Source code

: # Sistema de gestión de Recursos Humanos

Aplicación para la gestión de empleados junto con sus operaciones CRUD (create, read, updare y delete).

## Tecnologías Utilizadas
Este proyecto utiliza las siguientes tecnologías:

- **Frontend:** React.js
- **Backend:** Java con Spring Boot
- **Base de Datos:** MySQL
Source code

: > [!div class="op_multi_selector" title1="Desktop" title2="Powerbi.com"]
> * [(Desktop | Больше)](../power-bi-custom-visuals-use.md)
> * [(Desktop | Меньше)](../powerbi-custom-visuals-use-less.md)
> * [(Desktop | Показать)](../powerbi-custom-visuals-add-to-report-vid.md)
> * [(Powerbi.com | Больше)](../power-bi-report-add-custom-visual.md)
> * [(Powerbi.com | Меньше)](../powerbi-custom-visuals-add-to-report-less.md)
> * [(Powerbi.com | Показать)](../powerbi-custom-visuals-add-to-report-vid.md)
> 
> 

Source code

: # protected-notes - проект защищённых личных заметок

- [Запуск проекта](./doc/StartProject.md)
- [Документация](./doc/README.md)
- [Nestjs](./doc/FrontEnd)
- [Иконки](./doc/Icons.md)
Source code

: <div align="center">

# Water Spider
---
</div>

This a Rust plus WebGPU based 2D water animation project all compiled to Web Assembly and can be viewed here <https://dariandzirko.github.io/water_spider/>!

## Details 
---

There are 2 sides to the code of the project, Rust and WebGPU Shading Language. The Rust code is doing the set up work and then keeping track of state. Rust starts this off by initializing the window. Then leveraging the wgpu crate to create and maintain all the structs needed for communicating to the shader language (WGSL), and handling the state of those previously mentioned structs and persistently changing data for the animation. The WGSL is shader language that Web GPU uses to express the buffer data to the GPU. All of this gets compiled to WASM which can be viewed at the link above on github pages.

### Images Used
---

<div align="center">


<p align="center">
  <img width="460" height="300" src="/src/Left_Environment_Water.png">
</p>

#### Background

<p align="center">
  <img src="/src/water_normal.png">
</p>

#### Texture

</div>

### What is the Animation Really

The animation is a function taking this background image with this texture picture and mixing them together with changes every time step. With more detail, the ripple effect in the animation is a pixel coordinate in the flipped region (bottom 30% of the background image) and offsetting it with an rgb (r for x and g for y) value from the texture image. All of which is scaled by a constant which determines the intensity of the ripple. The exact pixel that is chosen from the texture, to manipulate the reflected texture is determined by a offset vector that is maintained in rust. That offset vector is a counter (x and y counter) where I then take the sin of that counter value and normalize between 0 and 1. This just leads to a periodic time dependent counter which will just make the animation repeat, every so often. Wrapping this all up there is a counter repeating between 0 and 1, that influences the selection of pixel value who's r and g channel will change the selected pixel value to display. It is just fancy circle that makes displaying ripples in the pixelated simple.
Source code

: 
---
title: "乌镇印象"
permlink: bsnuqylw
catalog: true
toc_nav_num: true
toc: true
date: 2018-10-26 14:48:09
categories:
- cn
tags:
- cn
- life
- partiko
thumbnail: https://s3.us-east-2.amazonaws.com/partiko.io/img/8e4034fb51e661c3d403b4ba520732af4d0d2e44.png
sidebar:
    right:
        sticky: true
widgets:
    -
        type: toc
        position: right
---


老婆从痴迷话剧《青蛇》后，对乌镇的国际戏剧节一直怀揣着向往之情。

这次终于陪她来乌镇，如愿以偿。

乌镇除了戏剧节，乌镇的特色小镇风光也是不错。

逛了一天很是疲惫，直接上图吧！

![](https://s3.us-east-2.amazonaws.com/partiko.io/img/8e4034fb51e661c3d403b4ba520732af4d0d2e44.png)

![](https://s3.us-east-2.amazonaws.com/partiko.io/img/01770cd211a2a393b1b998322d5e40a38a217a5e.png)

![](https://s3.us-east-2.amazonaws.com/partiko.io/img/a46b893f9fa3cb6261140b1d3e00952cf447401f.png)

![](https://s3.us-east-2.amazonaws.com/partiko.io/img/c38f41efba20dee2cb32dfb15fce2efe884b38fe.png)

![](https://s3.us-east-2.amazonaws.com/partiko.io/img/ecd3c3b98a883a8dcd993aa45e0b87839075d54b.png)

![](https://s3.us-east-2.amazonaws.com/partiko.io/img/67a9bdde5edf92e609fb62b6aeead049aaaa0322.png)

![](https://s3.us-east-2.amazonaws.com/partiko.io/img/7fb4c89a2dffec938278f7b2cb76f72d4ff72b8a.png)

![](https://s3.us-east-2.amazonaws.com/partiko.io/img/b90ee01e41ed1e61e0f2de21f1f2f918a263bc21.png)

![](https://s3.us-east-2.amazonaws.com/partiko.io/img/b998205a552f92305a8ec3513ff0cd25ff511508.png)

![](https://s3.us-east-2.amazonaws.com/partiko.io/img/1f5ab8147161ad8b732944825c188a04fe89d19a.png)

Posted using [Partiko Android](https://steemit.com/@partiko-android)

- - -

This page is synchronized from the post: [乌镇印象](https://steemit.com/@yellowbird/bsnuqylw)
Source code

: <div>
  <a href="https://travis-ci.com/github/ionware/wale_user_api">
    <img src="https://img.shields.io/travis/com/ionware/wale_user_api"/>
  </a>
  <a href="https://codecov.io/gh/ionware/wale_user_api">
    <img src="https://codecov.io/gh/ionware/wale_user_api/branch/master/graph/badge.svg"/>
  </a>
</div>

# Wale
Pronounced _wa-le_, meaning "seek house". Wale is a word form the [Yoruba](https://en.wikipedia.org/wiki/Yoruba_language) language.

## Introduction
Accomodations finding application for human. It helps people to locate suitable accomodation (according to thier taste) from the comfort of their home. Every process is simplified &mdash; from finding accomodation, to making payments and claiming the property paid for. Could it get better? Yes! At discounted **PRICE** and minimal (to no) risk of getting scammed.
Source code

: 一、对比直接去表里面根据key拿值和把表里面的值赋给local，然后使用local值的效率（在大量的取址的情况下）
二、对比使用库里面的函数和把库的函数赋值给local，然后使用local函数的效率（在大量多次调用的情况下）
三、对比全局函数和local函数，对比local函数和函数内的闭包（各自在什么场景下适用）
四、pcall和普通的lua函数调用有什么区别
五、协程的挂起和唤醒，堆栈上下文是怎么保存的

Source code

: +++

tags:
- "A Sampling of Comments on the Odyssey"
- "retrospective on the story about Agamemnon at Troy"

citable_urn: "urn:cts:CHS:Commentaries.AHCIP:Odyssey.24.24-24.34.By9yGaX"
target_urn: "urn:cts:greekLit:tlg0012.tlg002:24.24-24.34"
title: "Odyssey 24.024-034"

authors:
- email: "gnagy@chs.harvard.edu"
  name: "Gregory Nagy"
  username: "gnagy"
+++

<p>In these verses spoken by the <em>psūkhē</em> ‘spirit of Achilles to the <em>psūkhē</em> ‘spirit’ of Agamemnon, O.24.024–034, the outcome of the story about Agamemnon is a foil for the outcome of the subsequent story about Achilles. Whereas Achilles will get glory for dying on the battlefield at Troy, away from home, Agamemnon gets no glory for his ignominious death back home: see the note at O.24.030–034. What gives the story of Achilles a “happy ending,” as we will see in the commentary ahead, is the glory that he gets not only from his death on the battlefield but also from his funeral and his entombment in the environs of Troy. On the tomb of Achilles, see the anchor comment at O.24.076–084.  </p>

..............................

Whenever the word "Больше" appears in a line above, copy that line.

> * [(Desktop | Больше)](../power-bi-custom-visuals-use.md)
> * [(Powerbi.com | Больше)](../power-bi-report-add-custom-visual.md)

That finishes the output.